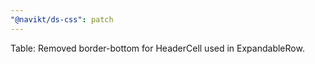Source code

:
 ```yaml
---
"@navikt/ds-css": patch
---
```


Table: Removed border-bottom for HeaderCell used in ExpandableRow.
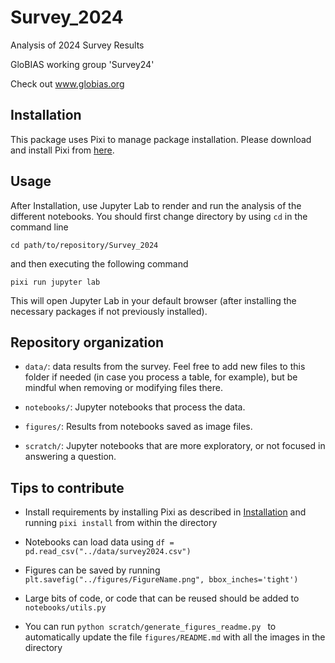 # Survey_2024
Analysis of 2024 Survey Results

GloBIAS working group 'Survey24'

Check out www.globias.org

## Installation

This package uses Pixi to manage package installation.
Please download and install Pixi from [here](https://pixi.sh/latest/#installation).


## Usage

After Installation, use Jupyter Lab to render and run the analysis of the different notebooks.
You should first change directory by using `cd` in the command line

```
cd path/to/repository/Survey_2024
```

and then executing the following command

```
pixi run jupyter lab
```

This will open Jupyter Lab in your default browser (after installing the necessary packages if not previously installed).

## Repository organization

- `data/`: data results from the survey. Feel free to add new files to this folder if needed (in case you process a table, for example), but be mindful when removing or modifying files there.

- `notebooks/`: Jupyter notebooks that process the data.

- `figures/`: Results from notebooks saved as image files.

- `scratch/`: Jupyter notebooks that are more exploratory, or not focused in answering a question.

## Tips to contribute

- Install requirements by installing Pixi as described in [Installation](#installation) and running `pixi install` from within the directory

- Notebooks can load data using `df = pd.read_csv("../data/survey2024.csv")`

- Figures can be saved by running `plt.savefig("../figures/FigureName.png", bbox_inches='tight')`

- Large bits of code, or code that can be reused should be added to `notebooks/utils.py`

- You can run `python scratch/generate_figures_readme.py ` to automatically update the file `figures/README.md` with all the images in the directory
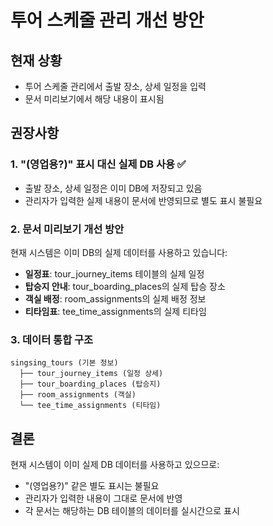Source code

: # 투어 스케줄 관리 개선 방안

## 현재 상황
- 투어 스케줄 관리에서 출발 장소, 상세 일정을 입력
- 문서 미리보기에서 해당 내용이 표시됨

## 권장사항

### 1. "(영업용?)" 표시 대신 실제 DB 사용 ✅
- 출발 장소, 상세 일정은 이미 DB에 저장되고 있음
- 관리자가 입력한 실제 내용이 문서에 반영되므로 별도 표시 불필요

### 2. 문서 미리보기 개선 방안
현재 시스템은 이미 DB의 실제 데이터를 사용하고 있습니다:

- **일정표**: tour_journey_items 테이블의 실제 일정
- **탑승지 안내**: tour_boarding_places의 실제 탑승 장소
- **객실 배정**: room_assignments의 실제 배정 정보
- **티타임표**: tee_time_assignments의 실제 티타임

### 3. 데이터 통합 구조
```
singsing_tours (기본 정보)
  ├── tour_journey_items (일정 상세)
  ├── tour_boarding_places (탑승지)
  ├── room_assignments (객실)
  └── tee_time_assignments (티타임)
```

## 결론
현재 시스템이 이미 실제 DB 데이터를 사용하고 있으므로:
- "(영업용?)" 같은 별도 표시는 불필요
- 관리자가 입력한 내용이 그대로 문서에 반영
- 각 문서는 해당하는 DB 테이블의 데이터를 실시간으로 표시
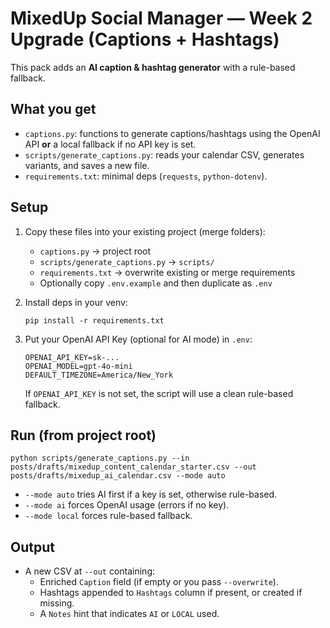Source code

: # MixedUp Social Manager — Week 2 Upgrade (Captions + Hashtags)

This pack adds an **AI caption & hashtag generator** with a rule-based fallback.

## What you get
- `captions.py`: functions to generate captions/hashtags using the OpenAI API **or** a local fallback if no API key is set.
- `scripts/generate_captions.py`: reads your calendar CSV, generates variants, and saves a new file.
- `requirements.txt`: minimal deps (`requests`, `python-dotenv`).

## Setup
1) Copy these files into your existing project (merge folders):
   - `captions.py` → project root
   - `scripts/generate_captions.py` → `scripts/`
   - `requirements.txt` → overwrite existing or merge requirements
   - Optionally copy `.env.example` and then duplicate as `.env`

2) Install deps in your venv:
   ```
   pip install -r requirements.txt
   ```

3) Put your OpenAI API Key (optional for AI mode) in `.env`:
   ```
   OPENAI_API_KEY=sk-...
   OPENAI_MODEL=gpt-4o-mini
   DEFAULT_TIMEZONE=America/New_York
   ```
   If `OPENAI_API_KEY` is not set, the script will use a clean rule-based fallback.

## Run (from project root)
```
python scripts/generate_captions.py --in posts/drafts/mixedup_content_calendar_starter.csv --out posts/drafts/mixedup_ai_calendar.csv --mode auto
```
- `--mode auto` tries AI first if a key is set, otherwise rule-based.
- `--mode ai` forces OpenAI usage (errors if no key).
- `--mode local` forces rule-based fallback.

## Output
- A new CSV at `--out` containing:
  - Enriched `Caption` field (if empty or you pass `--overwrite`).
  - Hashtags appended to `Hashtags` column if present, or created if missing.
  - A `Notes` hint that indicates `AI` or `LOCAL` used.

• Assignment: Which lines of the material above hold the string "requirements"? Pull them out.

• Expected output:
- Install requirements by installing Pixi as described in [Installation](#installation) and running `pixi install` from within the directory
- `requirements.txt`: minimal deps (`requests`, `python-dotenv`).
   - `requirements.txt` → overwrite existing or merge requirements
   pip install -r requirements.txt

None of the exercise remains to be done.